Step 2: Ascertain which allocation base to use

The overhead percentage rate is calculated by totaling all indirect costs and dividing them by a designated measurement such as total sales, labor costs, machine hours, or even direct labor hours can be used if you have a very labor-intensive job site in contrast to a more automated environment.

Here is a numerical example for your better understanding.

Example 2: Company A’s overhead cost per product is $50, and an employee works two hours to manufacture one such unit. Calculate the allocated manufacturing overhead.

Solution: We will use the Allocated manufacturing overhead formula to find the solution. 

Allocated manufacturing overhead = Total overhead costs / Total hours worked or total hours the machine was used

Here total overhead cost per product is $50, and the Total labor hours worked by an employee is two hours to manufacture one such unit. So, the allocated manufacturing overhead would be: 50/2 = $25

Company A will allocate a manufacturing overhead of $25.

Step 3: Find your base totals

If you want to use direct labor hours for your business’s base calculation, you must calculate the total labor hours worked for the month. The same treatment also applies to machine hours.

See the example question below to find out how we can find base totals.

Example 3: Jim works for a servicing company for $15 per hour on vending machines, massage chairs, and claw machines in a mall.

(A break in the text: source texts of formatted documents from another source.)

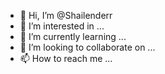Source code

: - 👋 Hi, I’m @Shailenderr
- 👀 I’m interested in ...
- 🌱 I’m currently learning ...
- 💞️ I’m looking to collaborate on ...
- 📫 How to reach me ...

<!---
Shailenderr/Shailenderr is a ✨ special ✨ repository because its `README.md` (this file) appears on your GitHub profile.
You can click the Preview link to take a look at your changes.
--->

He keeps a timesheet to record the appliances he has worked on throughout the week. At the end of the week, his total of the three devices look like this:

  • Vending machines: 13 hours
  • Claw machines: 16 hours
  • Massage chairs: 8 hours

Find out Jim’s weekly direct labor cost and which machines require higher direct labor costs.

Solution: We can do this by the formula:

Direct labor cost for each machine type = number of hours * pay rate

Using the timesheet and the formula, we get the direct labor cost per machine.

  • Vending machines: 13 x $15 = $195
  • Claw machines: 16 x $15 = $240
  • Massage chairs: 8 x $15 = $120

The cost to maintain the claw machines is higher, but if these bring in the most profit, it is worth the expense. Direct labor costs can influence business decisions.

The direct labor cost method can help the business calculate employees’ time spent and determine specific areas to address in decision-making for future growth, purchase, and more.

Step 4: Calculate the overhead rate percentage

Once all indirect expenses are calculated, calculate your overhead rate percentage. Cost allocation is essential for establishing realistic figures for calculating the cost of each unit manufactured.

Example 4: Company B’s total monthly sales were $850,000, and its monthly overhead costs were $400,000. Calculate the overhead rate percentage.

Solution: We will apply the formula

Manufacturing Overhead Costs / Number of Sales x 100 = Percentage.

$400,000 / $850,000 = $0.47

So, for every dollar Company B currently earns in sales, it is spending $0.47 in expenses.

Wrapping Up

Emerging businesses need answers to many questions, from simple ways to calculate overhead costs to sustain themselves in the industry to find ways for value additions for their customers.